_Work instruction:_ Using the entries below, show all lines with the string "Respuesta".

%%

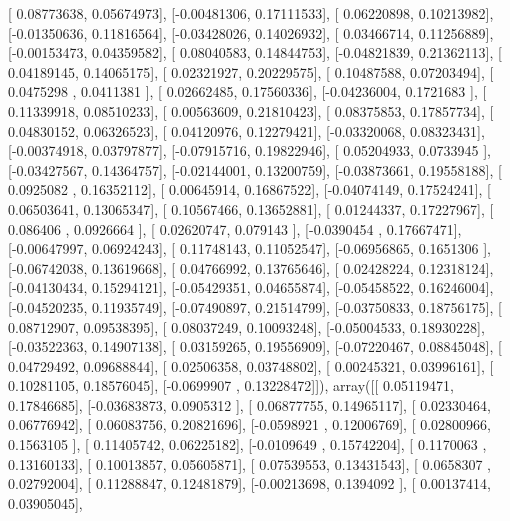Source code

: \documentclass{article}
\begin{document}
       [ 0.08773638,  0.05674973],
       [-0.00481306,  0.17111533],
       [ 0.06220898,  0.10213982],
       [-0.01350636,  0.11816564],
       [-0.03428026,  0.14026932],
       [ 0.03466714,  0.11256889],
       [-0.00153473,  0.04359582],
       [ 0.08040583,  0.14844753],
       [-0.04821839,  0.21362113],
       [ 0.04189145,  0.14065175],
       [ 0.02321927,  0.20229575],
       [ 0.10487588,  0.07203494],
       [ 0.0475298 ,  0.0411381 ],
       [ 0.02662485,  0.17560336],
       [-0.04236004,  0.1721683 ],
       [ 0.11339918,  0.08510233],
       [ 0.00563609,  0.21810423],
       [ 0.08375853,  0.17857734],
       [ 0.04830152,  0.06326523],
       [ 0.04120976,  0.12279421],
       [-0.03320068,  0.08323431],
       [-0.00374918,  0.03797877],
       [-0.07915716,  0.19822946],
       [ 0.05204933,  0.0733945 ],
       [-0.03427567,  0.14364757],
       [-0.02144001,  0.13200759],
       [-0.03873661,  0.19558188],
       [ 0.0925082 ,  0.16352112],
       [ 0.00645914,  0.16867522],
       [-0.04074149,  0.17524241],
       [ 0.06503641,  0.13065347],
       [ 0.10567466,  0.13652881],
       [ 0.01244337,  0.17227967],
       [ 0.086406  ,  0.0926664 ],
       [ 0.02620747,  0.079143  ],
       [-0.0390454 ,  0.17667471],
       [-0.00647997,  0.06924243],
       [ 0.11748143,  0.11052547],
       [-0.06956865,  0.1651306 ],
       [-0.06742038,  0.13619668],
       [ 0.04766992,  0.13765646],
       [ 0.02428224,  0.12318124],
       [-0.04130434,  0.15294121],
       [-0.05429351,  0.04655874],
       [-0.05458522,  0.16246004],
       [-0.04520235,  0.11935749],
       [-0.07490897,  0.21514799],
       [-0.03750833,  0.18756175],
       [ 0.08712907,  0.09538395],
       [ 0.08037249,  0.10093248],
       [-0.05004533,  0.18930228],
       [-0.03522363,  0.14907138],
       [ 0.03159265,  0.19556909],
       [-0.07220467,  0.08845048],
       [ 0.04729492,  0.09688844],
       [ 0.02506358,  0.03748802],
       [ 0.00245321,  0.03996161],
       [ 0.10281105,  0.18576045],
       [-0.0699907 ,  0.13228472]]), array([[ 0.05119471,  0.17846685],
       [-0.03683873,  0.0905312 ],
       [ 0.06877755,  0.14965117],
       [ 0.02330464,  0.06776942],
       [ 0.06083756,  0.20821696],
       [-0.0598921 ,  0.12006769],
       [ 0.02800966,  0.1563105 ],
       [ 0.11405742,  0.06225182],
       [-0.0109649 ,  0.15742204],
       [ 0.1170063 ,  0.13160133],
       [ 0.10013857,  0.05605871],
       [ 0.07539553,  0.13431543],
       [ 0.0658307 ,  0.02792004],
       [ 0.11288847,  0.12481879],
       [-0.00213698,  0.1394092 ],
       [ 0.00137414,  0.03905045],
\end{document}

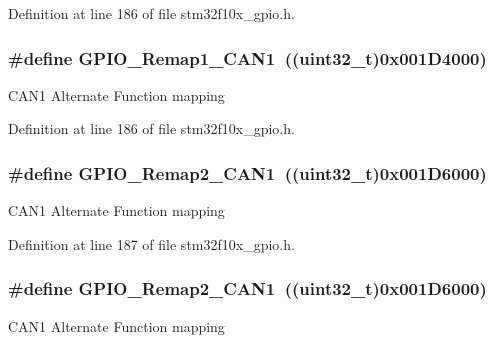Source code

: Definition at line 186 of file stm32f10x\+\_\+gpio.\+h.

\subsubsection[{\texorpdfstring{G\+P\+I\+O\+\_\+\+Remap1\+\_\+\+C\+A\+N1}{GPIO_Remap1_CAN1}}]{\setlength{\rightskip}{0pt plus 5cm}\#define G\+P\+I\+O\+\_\+\+Remap1\+\_\+\+C\+A\+N1~(({\bf uint32\+\_\+t})0x001\+D4000)}\hypertarget{group___g_p_i_o___remap__define_ga89ac81224968d8faf42475be664c1e09}{}\label{group___g_p_i_o___remap__define_ga89ac81224968d8faf42475be664c1e09}
C\+A\+N1 Alternate Function mapping 

Definition at line 186 of file stm32f10x\+\_\+gpio.\+h.

\subsubsection[{\texorpdfstring{G\+P\+I\+O\+\_\+\+Remap2\+\_\+\+C\+A\+N1}{GPIO_Remap2_CAN1}}]{\setlength{\rightskip}{0pt plus 5cm}\#define G\+P\+I\+O\+\_\+\+Remap2\+\_\+\+C\+A\+N1~(({\bf uint32\+\_\+t})0x001\+D6000)}\hypertarget{group___g_p_i_o___remap__define_gad4f5b46cf24bed1563b22e6ecca3ebef}{}\label{group___g_p_i_o___remap__define_gad4f5b46cf24bed1563b22e6ecca3ebef}
C\+A\+N1 Alternate Function mapping 

Definition at line 187 of file stm32f10x\+\_\+gpio.\+h.

\subsubsection[{\texorpdfstring{G\+P\+I\+O\+\_\+\+Remap2\+\_\+\+C\+A\+N1}{GPIO_Remap2_CAN1}}]{\setlength{\rightskip}{0pt plus 5cm}\#define G\+P\+I\+O\+\_\+\+Remap2\+\_\+\+C\+A\+N1~(({\bf uint32\+\_\+t})0x001\+D6000)}\hypertarget{group___g_p_i_o___remap__define_gad4f5b46cf24bed1563b22e6ecca3ebef}{}\label{group___g_p_i_o___remap__define_gad4f5b46cf24bed1563b22e6ecca3ebef}
C\+A\+N1 Alternate Function mapping 

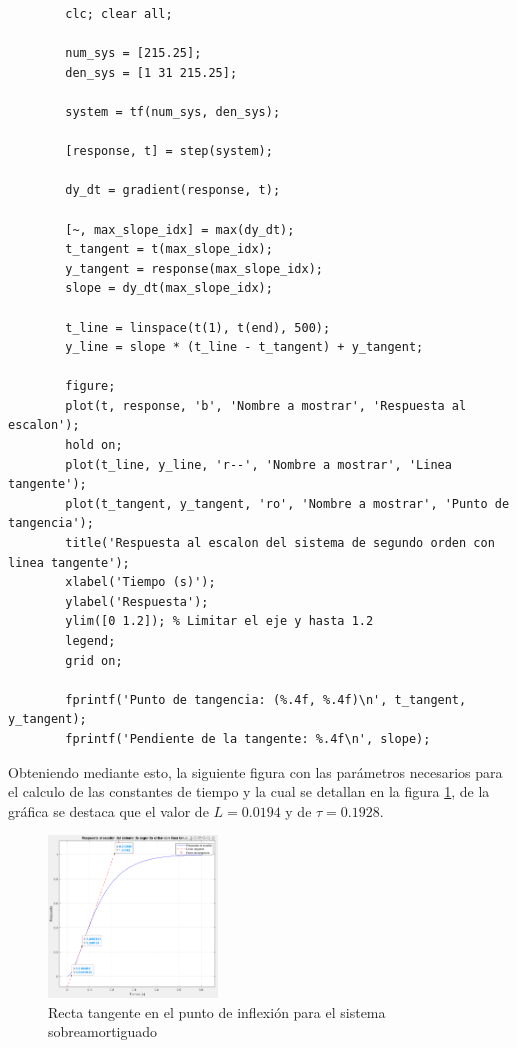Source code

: \documentclass[conference]{IEEEtran}
\begin{document}
	\begin{lstlisting}
		clc; clear all;
		
		num_sys = [215.25];
		den_sys = [1 31 215.25];
		
		system = tf(num_sys, den_sys);
		
		[response, t] = step(system);
		
		dy_dt = gradient(response, t);
		
		[~, max_slope_idx] = max(dy_dt);
		t_tangent = t(max_slope_idx);
		y_tangent = response(max_slope_idx);
		slope = dy_dt(max_slope_idx);
		
		t_line = linspace(t(1), t(end), 500);
		y_line = slope * (t_line - t_tangent) + y_tangent;
		
		figure;
		plot(t, response, 'b', 'Nombre a mostrar', 'Respuesta al escalon');
		hold on;
		plot(t_line, y_line, 'r--', 'Nombre a mostrar', 'Linea tangente');
		plot(t_tangent, y_tangent, 'ro', 'Nombre a mostrar', 'Punto de tangencia');
		title('Respuesta al escalon del sistema de segundo orden con linea tangente');
		xlabel('Tiempo (s)');
		ylabel('Respuesta');
		ylim([0 1.2]); % Limitar el eje y hasta 1.2
		legend;
		grid on;
		
		fprintf('Punto de tangencia: (%.4f, %.4f)\n', t_tangent, y_tangent);
		fprintf('Pendiente de la tangente: %.4f\n', slope);
	\end{lstlisting}
	
	Obteniendo mediante esto, la siguiente figura con las parámetros necesarios para el calculo de las constantes de tiempo y la cual se detallan en la figura \ref{fig:sobreamortiguado-tangente}, de la gráfica se destaca que el valor de $L=0.0194$ y de $\tau = 0.1928$.
	
	
	
	\begin{figure}[h]
		\centering
		\includegraphics[width=0.4\textwidth]{media1/sobreamortiguado-tangente}
		\caption{Recta tangente en el punto de inflexión para el sistema sobreamortiguado}
		\label{fig:sobreamortiguado-tangente}
	\end{figure}
	
\end{document}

%%

_Response to this exercise:_
		plot(t, response, 'b', 'Nombre a mostrar', 'Respuesta al escalon');
		title('Respuesta al escalon del sistema de segundo orden con linea tangente');
		ylabel('Respuesta');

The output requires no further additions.